Défense du Fret : appel à une mobilisation populaire !

L’appel massif à la défense du fret met le gouvernement et les institutions européennes face à leurs contradictions : prétendre défendre l’environnement tout en cassant le transport ferroviaire public.

Le Grenelle de l’environnement avait décidé de freiner les projets autoroutiers, sauf ceux qui étaient déjà en cours de réalisation ou pour lesquels les décisions avaient déjà été prises. Au final, poursuite des projets autoroutiers et destruction du transport de marchandises par le rail. Cela s’inscrit dans un contexte où les attaques libérales du gouvernement français et des institutions européennes contre l’ensemble des services publics (santé, éducation, transports, etc.) provoquent de plus en plus rapidement des contradictions insurmontables.
Lors de la rencontre nationale du 6 février de Urgence climatique Justice sociale (UCJS), collectif dont fait partie le NPA, un appel pour des mobilisations populaires en défense du fret ferroviaire a été rendu public. Cet appel initié par SUD-Rail a été finalisé avec dix associations et partis politiques dont le NPA. Il pointe les conséquences des politiques concernant le Fret ferroviaire « libéralisé » suite aux décisions prises par les gouvernements européens depuis 1991, par ailleurs en contradiction complète avec les annonces « écologiques » du gouvernement Sarkozy et celles de la direction de la SNCF. Ce dernier, au fil des restructurations, dilue le service public de transport ferroviaire dans une holding (old dingue ?) purement capitaliste.
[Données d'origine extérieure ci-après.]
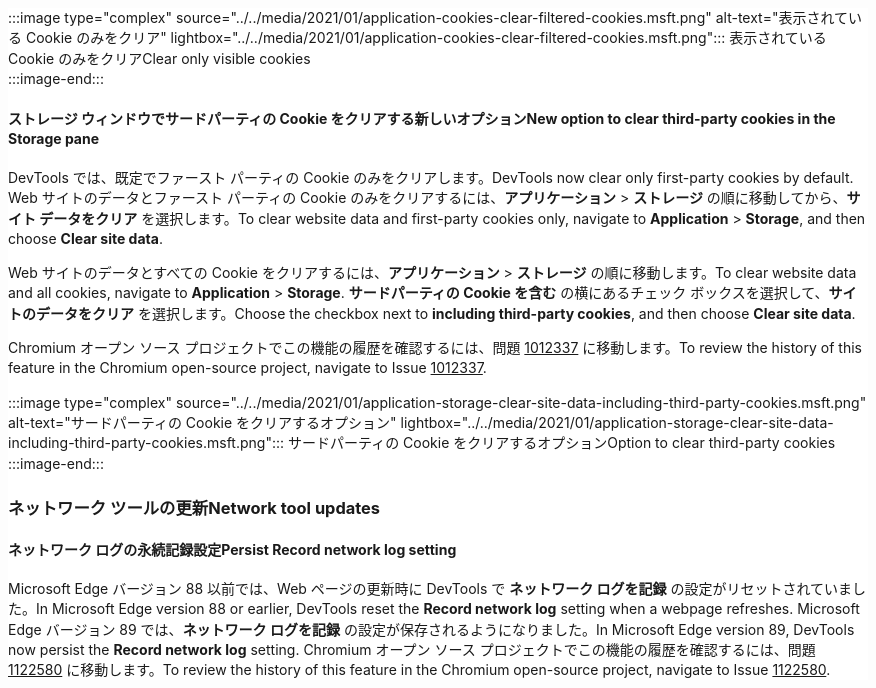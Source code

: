 :::image type="complex" source="../../media/2021/01/application-cookies-clear-filtered-cookies.msft.png" alt-text="表示されている Cookie のみをクリア" lightbox="../../media/2021/01/application-cookies-clear-filtered-cookies.msft.png":::
   <span data-ttu-id="2b24d-267">表示されている Cookie のみをクリア</span><span class="sxs-lookup"><span data-stu-id="2b24d-267">Clear only visible cookies</span></span>  
:::image-end:::  

#### <a name="new-option-to-clear-third-party-cookies-in-the-storage-pane"></a><span data-ttu-id="2b24d-268">ストレージ ウィンドウでサードパーティの Cookie をクリアする新しいオプション</span><span class="sxs-lookup"><span data-stu-id="2b24d-268">New option to clear third-party cookies in the Storage pane</span></span>  

<span data-ttu-id="2b24d-269">DevTools では、既定でファースト パーティの Cookie のみをクリアします。</span><span class="sxs-lookup"><span data-stu-id="2b24d-269">DevTools now clear only first-party cookies by default.</span></span>  <span data-ttu-id="2b24d-270">Web サイトのデータとファースト パーティの Cookie のみをクリアするには、**アプリケーション** > **ストレージ** の順に移動してから、**サイト データをクリア** を選択します。</span><span class="sxs-lookup"><span data-stu-id="2b24d-270">To clear website data and first-party cookies only, navigate to **Application** > **Storage**, and then choose **Clear site data**.</span></span>  

<span data-ttu-id="2b24d-271">Web サイトのデータとすべての Cookie をクリアするには、**アプリケーション** > **ストレージ** の順に移動します。</span><span class="sxs-lookup"><span data-stu-id="2b24d-271">To clear website data and all cookies, navigate to **Application** > **Storage**.</span></span>  <span data-ttu-id="2b24d-272">**サードパーティの Cookie を含む** の横にあるチェック ボックスを選択して、**サイトのデータをクリア** を選択します。</span><span class="sxs-lookup"><span data-stu-id="2b24d-272">Choose the checkbox next to **including third-party cookies**, and then choose **Clear site data**.</span></span>  

<span data-ttu-id="2b24d-273">Chromium オープン ソース プロジェクトでこの機能の履歴を確認するには、問題 [1012337][CR1012337] に移動します。</span><span class="sxs-lookup"><span data-stu-id="2b24d-273">To review the history of this feature in the Chromium open-source project, navigate to Issue [1012337][CR1012337].</span></span>  

:::image type="complex" source="../../media/2021/01/application-storage-clear-site-data-including-third-party-cookies.msft.png" alt-text="サードパーティの Cookie をクリアするオプション" lightbox="../../media/2021/01/application-storage-clear-site-data-including-third-party-cookies.msft.png":::
   <span data-ttu-id="2b24d-275">サードパーティの Cookie をクリアするオプション</span><span class="sxs-lookup"><span data-stu-id="2b24d-275">Option to clear third-party cookies</span></span>  
:::image-end:::  

### <a name="network-tool-updates"></a><span data-ttu-id="2b24d-276">ネットワーク ツールの更新</span><span class="sxs-lookup"><span data-stu-id="2b24d-276">Network tool updates</span></span>  

#### <a name="persist-record-network-log-setting"></a><span data-ttu-id="2b24d-277">ネットワーク ログの永続記録設定</span><span class="sxs-lookup"><span data-stu-id="2b24d-277">Persist Record network log setting</span></span>  

<span data-ttu-id="2b24d-278">Microsoft Edge バージョン 88 以前では、Web ページの更新時に DevTools で **ネットワーク ログを記録** の設定がリセットされていました。</span><span class="sxs-lookup"><span data-stu-id="2b24d-278">In Microsoft Edge version 88 or earlier, DevTools reset the **Record network log** setting when a webpage refreshes.</span></span>  <span data-ttu-id="2b24d-279">Microsoft Edge バージョン 89 では、**ネットワーク ログを記録** の設定が保存されるようになりました。</span><span class="sxs-lookup"><span data-stu-id="2b24d-279">In Microsoft Edge version 89, DevTools now persist the **Record network log** setting.</span></span>  <span data-ttu-id="2b24d-280">Chromium オープン ソース プロジェクトでこの機能の履歴を確認するには、問題 [1122580][CR1122580] に移動します。</span><span class="sxs-lookup"><span data-stu-id="2b24d-280">To review the history of this feature in the Chromium open-source project, navigate to Issue [1122580][CR1122580].</span></span>  


[DevtoolsWhatsNew85]: ../../2020/06/devtools.md "DevTools (Microsoft Edge 85) の新機能 | Microsoft Docs"  
[DevtoolsAccessibilityReferenceViewContrastRatioTextElementColorPicker]: /microsoft-edge/devtools-guide-chromium/accessibility/reference#view-the-contrast-ratio-of-a-text-element-in-the-color-picker "カラー ピッカー - アクセシビリティ リファレンス ページでテキスト要素のコントラスト比を表示 | Microsoft Docs"  
[DevtoolsCssReferenceChangeCss]: /microsoft-edge/devtools-guide-chromium/css/reference#change-css "CSS の変更 - CSS 参照|Microsoft Docs"  
[DevtoolsCustomizeIndexSettings]: /microsoft-edge/devtools-guide-chromium/customize/index#settings "設定 - Microsoft Edge DevTools をカスタマイズする | Microsoft Docs"  
[DevtoolsCustomizeShortcuts]: microsoft-edge/devtools-guide-chromium/customize/shortcuts "Microsoft Edge DevTools でキーボード ショートカットをカスタマイズする | Microsoft Docs"  
[DevtoolsDeviceModeDualScreenFoldablesTestingFoldableDualScreenDevices]: /microsoft-edge/devtools-guide-chromium/device-mode/dual-screen-and-foldables#testing-on-foldable-and-dual-screen-devices "折りたたみ可能なデバイスとデュアルスクリーン デバイスでのテスト - Microsoft Edge DevTools でデュアルスクリーン デバイスと折りたたみ可能なデバイスをエミュレート | Microsoft Docs"  
[DevtoolsDeviceModeIndex]: /microsoft-edge/devtools-guide-chromium/device-mode/index "Microsoft Edge DevTools でモバイル デバイスをエミュレートする | Microsoft Docs"  
[DevtoolsDeviceModeIndexSimulateMobileViewport]: /microsoft-edge/devtools-guide-chromium/device-mode/index#simulate-a-mobile-viewport "モバイル ビューポートのシミュレート - Microsoft Edge DevTools でモバイル デバイスをエミュレート | Microsoft Docs"  
[DevtoolsEvaluatePerformanceReferenceRecordLoadPerformance]: /microsoft-edge/devtools-guide-chromium/evaluate-performance/reference#record-load-performance "レコードの読み込みパフォーマンス - パフォーマンス分析リファレンス | Microsoft Docs"  
[DevtoolsInspectStylesEditFonts]: /microsoft-edge/devtools-guide-chromium/inspect-styles/edit-fonts "DevTools の [スタイル] ウィンドウで CSS フォントのスタイルと設定を編集 | Microsoft Docs"  
[DevtoolsMain]: /microsoft-edge/devtools-guide-chromium/index "Microsoft Edge (Chromium) 開発者ツールの概要 |Microsoft Docs"  
[DualScreenIntroductionHowToWorkWithSeam]: /dual-screen/introduction#how-to-work-with-the-seam "シームを処理する方法 - デュアルスクリーン デバイスの概要 | Microsoft Docs"  
[DualScreenWebCssMediaSpanning]: /dual-screen/web/css-media-spanning "デュアルスクリーン検出のための CSS メディアのスクリーンスパニング機能 | Microsoft Docs"  
[DualScreenWebJavascriptGetwindowsegments]: /dual-screen/web/javascript-getwindowsegments "デュアルスクリーン デバイスのための getWindowSegments JavaScript API | Microsoft Docs"  
[GithubMicrosoftedgeDevtoolssamplesWhatsNew89TargetCssDemoHtmlSection1]: https://microsoftedge.github.io/DevToolsSamples/whats-new/89/target-css-demo.html#section-1 "セクション 1 - DevTools 新機能への CSS :target デモ(Microsoft Edge 89) |GitHub"  
[GithubMicrosoftVscodeEdgeDevtools]: https://github.com/microsoft/vscode-edge-devtools "microsoft/vscode-edge-devtools | GitHub"  
[GithubMicrosoftVscodeEdgeDevtoolsPull229]: https://github.com/microsoft/vscode-edge-devtools/pull/229 "プル 229: 設定でドロップダウンを実装して、テーマを変更 | GitHub"  
[GithubMicrosoftVscodeEdgeDevtoolsPull233]: https://github.com/microsoft/vscode-edge-devtools/pull/233 "プル 233: 依存関係として Microsoft Edge 用デバッガーを含む | GitHub"  
[GithubMicrosoftVscodeEdgeDevtoolsPull235]: https://github.com/microsoft/vscode-edge-devtools/pull/235 "プル 235: Microsoft Edge DevTools バージョンを 85.0.564.40 にアップグレード | GitHub"  
[GithubMicrosoftVscodeEdgeDevtoolsPull248]: https://github.com/microsoft/vscode-edge-devtools/pull/248 "プル 248: インスタンス パネルに 1 つの[閉じる]ボタンを追加 | GitHub"  
[GithubW3cSilverGuidelinesMethodsMethodFontCharacteristicContrastHtml]: https://w3c.github.io/silver/guidelines/methods/Method-font-characteristic-contrast.html "フォントの特性と背景色を選択して、読みやすいコントラストを設定 | W3C"  
[GithubW3cWebappsecTrustedTypesDistSpec]: https://w3c.github.io/webappsec-trusted-types/dist/spec  "信頼できる型 | W3C"  
[MicrosoftSurfaceDevicesSurfaceDuo]: https://www.microsoft.com/surface/devices/surface-duo "新しい Surface Duo | Microsoft"  
[MicrosoftEdgePreviewChannels]: https://www.microsoftedgeinsider.com/download "Microsoft Edge プレビュー チャネル"  
[VisualstudioCodeDocsEditorExtensionGalleryUpdateExtensionManually]: https://code.visualstudio.com/docs/editor/extension-gallery#_update-an-extension-manually "拡張機能を手動で更新する - 拡張機能 Marketplace | Visual Studio Code"  
[VisualstudioMarketplaceMsEdgedevtoolsVscodeEdgeDevtools]: https://marketplace.visualstudio.com/items?itemName=ms-edgedevtools.vscode-edge-devtools "Visual Studio Code 用 Microsoft Edge Tools |Visual Studio Marketplace"  
[VisualstudioMarketplaceMsjsdiagDebuggerMicrosoftEdge]: https://marketplace.visualstudio.com/items?itemName=msjsdiag.debugger-for-edge "Microsoft Edge 用デバッガー |Visual Studio Marketplace"  
[CRIssuesList]: https://bugs.chromium.org/p/chromium/issues/list "Chromium のバグ"  
[CR978059]: https://crbug.com/978059 "問題 978059: フィルター処理時に Cookie を削除する場合、フィルター処理されたものだけでなくすべての Cookie が削除される | Chromium のバグ"  
[CR997625]: https://crbug.com/997625 "問題 997625: 新機能要求 | Cookie で URL デコードされた値を表示するオプションが必要 | Chromium のバグ"  
[CR1003629]: https://crbug.com/1003629 "問題 1003629: ノードをキャプチャする機能でフォールドの下のノードをスクリーンショットできない。 | Chromium のバグ"  
[CR1012337]: https://crbug.com/1012337 "問題 1012337: サイトのデータを消去すると、Google 以外のサイトで Google セッションが破棄される | Chromium のバグ"  
[CR1028078]: https://crbug.com/1028078 "問題 1028078: リストで [オンライン] と [オフライン] が並んで表示される | Chromium のバグ"  
[CR1054281]: https://crbug.com/1054281 "問題 1054281: 機能要求: DevTools で、折りたたみ可能デバイスとデュアルスクリーン デバイスをエミュレートする必要がある | Chromium のバグ"  
[CR1075865]: https://crbug.com/1075865 "問題 1075865: DevTools タイムラインにドロップ済みのフレームが表示される | Chromium のバグ"  
[CR1093229]: https://crbug.com/1093229 "問題 1093229: DevTools: 特殊な書体エディター UI を提供 | Chromium のバグ"  
[CR1121900]: https://crbug.com/1121900 "問題 1121900: DevTools: 新しい仕様ごとにコントラスト計算ロジックを更新 | Chromium のバグ"  
[CR1122507]: https://crbug.com/1122507 "問題 1122507: フレーム ツリー ビューでの Surface ワーカー情報 | Chromium のバグ"  
[CR1122580]: https://crbug.com/1122580 "問題 1122580: 再読み込み時にネットワーク記録を無効にできない | Chromium のバグ"  
[CR1136394]: https://crbug.com/1136394 "問題 1136394: Flexbox ツール | Chromium のバグ"  
[CR1139899]: https://crbug.com/1139899 "問題 1139899: フレーム詳細ビューでゲート API の可用性を報告する | Chromium のバグ"  
[CR1139949]: https://crbug.com/1139949 "問題 1139949: Flexbox オーバーレイ | Chromium のバグ"  
[CR1147016]: https://crbug.com/1147016 "問題 1147016: カラー ピッカーが var() 関数に表示されない。 | Chromium のバグ"  
[CR1148353]: https://crbug.com/1148353 "問題 1148353: 機能要求: DevTools コンソール からオブジェクトをコピー | Chromium のバグ"  
[CR1149859]: https://crbug.com/1149859 "Issue 1149859: [機能要求][コンソール] のコンテキスト メニューに [オブジェクトをクリップボード アイテムにコピー] を追加 | Chromium のバグ"  
[CR1150797]: https://crbug.com/1150797 "問題 1150797: [要素] パネルに要素コンテキスト メニューの複製を追加 | Chromium のバグ"  
[CR1152391]: https://crbug.com/1152391 "問題 1152391: スタイル パネルの CSS コンテキスト メニューのコピーへのサポート | Chromium のバグ"  
[CR1155120]: https://crbug.com/1155120 "問題 1155120: [FR]サポートのコピー ファイル名と行番号 | Chromium のバグ"  
[CR1156628]: https://crbug.com/1156628 "問題 1156628: DevTools: :target 強制要素の状態機能のサポートを追加 | Chromium のバグ"  
[CR1157329]: https://crbug.com/1157329 "問題 1157329: アクセシビリティ - ナレーター: ナレーターで、[スタイル] タブのコードに使用できる候補の数と位置がアナウンスされない | Chromium のバグ"  
[MdnDocsWebCssTarget]: https://developer.mozilla.org/docs/web/css/:target ":target | MDN"  
[SamsungUsMobileGalaxyFold]: https://www.samsung.com/us/mobile/galaxy-fold "Galaxy Fold | Samsung US"  
[W3cWaiWcag21QuickrefContrastEnhanced]: https://www.w3.org/WAI/WCAG21/quickref#contrast-enhanced "コントラスト (拡張) - WCAGを満たす方法 (クイック リファレンス) | W3C"  
[W3cWaiWcag21QuickrefContrastMinimum]: https://www.w3.org/WAI/WCAG21/quickref#contrast-minimum "コントラスト (最小) - WCAG を満たす方法 (クイック リファレンス) | W3C"  
[CCA4IL]: https://creativecommons.org/licenses/by/4.0  
[CCby4Image]: https://i.creativecommons.org/l/by/4.0/88x31.png  
[GoogleSitePolicies]: https://developers.google.com/terms/site-policies  
[JecelynYeen]: https://developers.google.com/web/resources/contributors/jecelynyeen
[SpanningPlaceholder]: link-t-b-d "スパニング プレースホルダー"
La politique menée a pour conséquence première la disparition du transport ferroviaire par wagons isolés (jugé non rentable financièrement) qui va encombrer les routes d’encore plus de camions. Une véritable réussite pour le Grenelle de l’environnement ! Mais cela ne risque pas de déranger la SNCF, principal transporteur routier en France avec ses filiales.
Ensuite, cette politique va supprimer à court terme 5 000 emplois de cheminots et mettre une pression supplémentaire sur les agents restants, afin de casser la réglementation du travail applicable et donc dégrader leurs conditions de travail. C’est un des aspects d’un récent rapport de la Cour des comptes qui « dénonce » les rigidités réglementaires qui occasionnent « des surcoûts inacceptables ». La SNCF réfléchit d’ailleurs aux possibilités de transfert de ses agents vers des filiales ou des sociétés privées.
Le dernier exemple en date est la création d’un Opérateur ferroviaire de proximité sur la région Auvergne, avec la disparition de 400 emplois de cheminots qui pourraient être reversés dans une société privée. La direction Marchandises SNCF-Geodis refuse de donner la moindre information aux représentants du personnel sur quoi que ce soit au prétexte du secret commercial.
Enfin, la religion libérale va dégrader encore plus la sécurité des circulations, déjà mise à mal par la séparation de 1997 entre la SNCF et RFF (Réseau ferré de France). De nombreux incidents, mettant en cause des sociétés privées ferroviaires fret, ont déjà été constatés et tus. À ce jour, il n’y a pas encore eu d’accidents graves, heureusement ! Mais la politique du risque calculé à déjà montré sa dangerosité dans d’autres pays (Italie, Angleterre, etc.).
Cet appel conclut que, comme pour tous les services publics, la libéralisation a un coût social : pour la communauté (transports routiers plus importants donc plus de pollution) et pour les cheminots (suppression de postes et dégradation des conditions de travail), au profit d’une minorité qui, dans ce cas, joue au cheminopoly.
Emparons-nous de cet appel pour mener campagne auprès des salariés et des usagers, et défendons une politique des transports sociale et écologiste.